Frank Gifford, a gleaming hero of sports and television in an era when such things were possible, who moved seamlessly from stardom in the Giants’ offense to celebrity in the broadcast booth of “Monday Night Football,” died on Sunday at his home in Greenwich, Conn. He was 84.
His family confirmed the death in a statement.
A shifty running back and later a cagey and clutch receiver who was inducted into the Pro Football Hall of Fame in 1977, Gifford began his career at a time when the professional game was overshadowed by college football and by Major League Baseball — hardly the American obsession it has become. But as much as anyone, he helped push it in that direction.
By the time he retired as a player (for the second time) in 1964, the Giants and the National Football League had gained the national sports spotlight, and the versatile and handsome Gifford had become a celebrity. A few years later, in the early 1970s, he became one of the best-known figures in television sports (and maybe television in general).
As the play-by-play man of ABC’s “Monday Night Football,” Gifford, with his low-key persona, provided the perfect backdrop to bring his boothmates — the contentious Howard Cosell (who died in 1995) and the country-boy-irreverent Don Meredith (who died in 2010) — into high relief. It was a formula that made the weekly autumn broadcasts must-see programming for much of America.
As a player, Gifford was the personification of the Giants during their glory years in the 1950s and early ’60s, the best-known figure on teams that featured many other stars, including quarterbacks Charlie Conerly and Y. A. Tittle, linebacker Sam Huff, fullback Alex Webster, defensive back Emlen Tunnell, defensive linemen Andy Robustelli and Roosevelt Grier, and his fellow running back and receiver Kyle Rote.

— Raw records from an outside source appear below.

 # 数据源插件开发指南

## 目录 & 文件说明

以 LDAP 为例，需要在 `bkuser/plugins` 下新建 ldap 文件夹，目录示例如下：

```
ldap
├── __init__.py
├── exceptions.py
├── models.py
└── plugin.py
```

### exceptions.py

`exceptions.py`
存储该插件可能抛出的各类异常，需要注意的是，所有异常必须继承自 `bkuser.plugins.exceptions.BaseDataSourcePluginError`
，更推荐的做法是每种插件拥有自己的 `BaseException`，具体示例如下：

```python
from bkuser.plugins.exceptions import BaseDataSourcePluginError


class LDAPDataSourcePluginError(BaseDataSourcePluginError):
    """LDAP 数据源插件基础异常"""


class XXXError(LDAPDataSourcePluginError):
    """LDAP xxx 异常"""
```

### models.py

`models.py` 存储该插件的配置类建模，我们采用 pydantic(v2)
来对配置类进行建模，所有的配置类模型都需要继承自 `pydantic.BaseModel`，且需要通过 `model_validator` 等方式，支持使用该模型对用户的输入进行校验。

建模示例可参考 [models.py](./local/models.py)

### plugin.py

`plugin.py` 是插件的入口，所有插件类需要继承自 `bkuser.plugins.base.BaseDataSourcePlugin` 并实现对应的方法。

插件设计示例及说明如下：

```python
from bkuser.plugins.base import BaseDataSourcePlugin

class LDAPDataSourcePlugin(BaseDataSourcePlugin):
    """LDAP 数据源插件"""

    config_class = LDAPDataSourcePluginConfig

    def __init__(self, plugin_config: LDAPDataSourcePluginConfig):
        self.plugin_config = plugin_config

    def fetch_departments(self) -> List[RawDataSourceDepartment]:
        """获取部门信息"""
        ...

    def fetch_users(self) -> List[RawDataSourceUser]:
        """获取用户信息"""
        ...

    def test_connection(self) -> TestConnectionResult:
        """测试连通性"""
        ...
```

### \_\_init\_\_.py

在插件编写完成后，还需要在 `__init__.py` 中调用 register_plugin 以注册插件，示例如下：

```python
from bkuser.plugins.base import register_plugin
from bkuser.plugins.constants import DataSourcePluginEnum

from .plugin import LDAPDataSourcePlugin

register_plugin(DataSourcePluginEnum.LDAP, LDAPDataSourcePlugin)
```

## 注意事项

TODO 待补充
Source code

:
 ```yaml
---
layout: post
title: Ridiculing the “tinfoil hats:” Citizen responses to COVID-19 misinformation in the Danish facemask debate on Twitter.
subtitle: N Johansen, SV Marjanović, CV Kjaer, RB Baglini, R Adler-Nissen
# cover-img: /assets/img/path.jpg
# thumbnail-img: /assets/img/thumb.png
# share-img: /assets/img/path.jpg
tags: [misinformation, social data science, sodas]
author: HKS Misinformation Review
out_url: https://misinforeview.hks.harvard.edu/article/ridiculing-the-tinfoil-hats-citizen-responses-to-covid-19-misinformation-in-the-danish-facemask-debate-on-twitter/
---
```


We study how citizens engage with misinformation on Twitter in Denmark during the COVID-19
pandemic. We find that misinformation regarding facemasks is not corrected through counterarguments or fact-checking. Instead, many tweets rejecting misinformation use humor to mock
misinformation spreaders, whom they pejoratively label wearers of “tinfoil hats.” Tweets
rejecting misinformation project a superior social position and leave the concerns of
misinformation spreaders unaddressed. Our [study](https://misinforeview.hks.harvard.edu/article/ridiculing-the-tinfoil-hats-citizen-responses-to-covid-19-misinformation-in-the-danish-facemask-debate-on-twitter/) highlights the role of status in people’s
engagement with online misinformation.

Gifford played for the team from 1952 until 1960, when a brutal injury interrupted and nearly finished his career. By then he had made seven consecutive Pro Bowls, been named to the all-N.F.L. first team four times and helped the Giants reach three N.F.L. championship games. They won one of them, 47-7, over the Chicago Bears in 1956, the same year Gifford was named the league’s most valuable player.
It was on Nov. 20, 1960, that Gifford was the recipient of one of football history’s most famous tackles. Playing against the Philadelphia Eagles, he caught a pass over the middle and was running with the ball when he was leveled, hit high and flattened by Chuck Bednarik, the Eagles’ rough linebacker and a future Hall of Famer himself.
Gifford dropped the ball and lay motionless on the turf as Bednarik waved his arms and shook his fists, an image that became one of football’s most memorable photographs. Bednarik later said he did not immediately know that Gifford was hurt, and Gifford himself said he considered the hit perfectly legal and bore Bednarik, who died in March, no resentment.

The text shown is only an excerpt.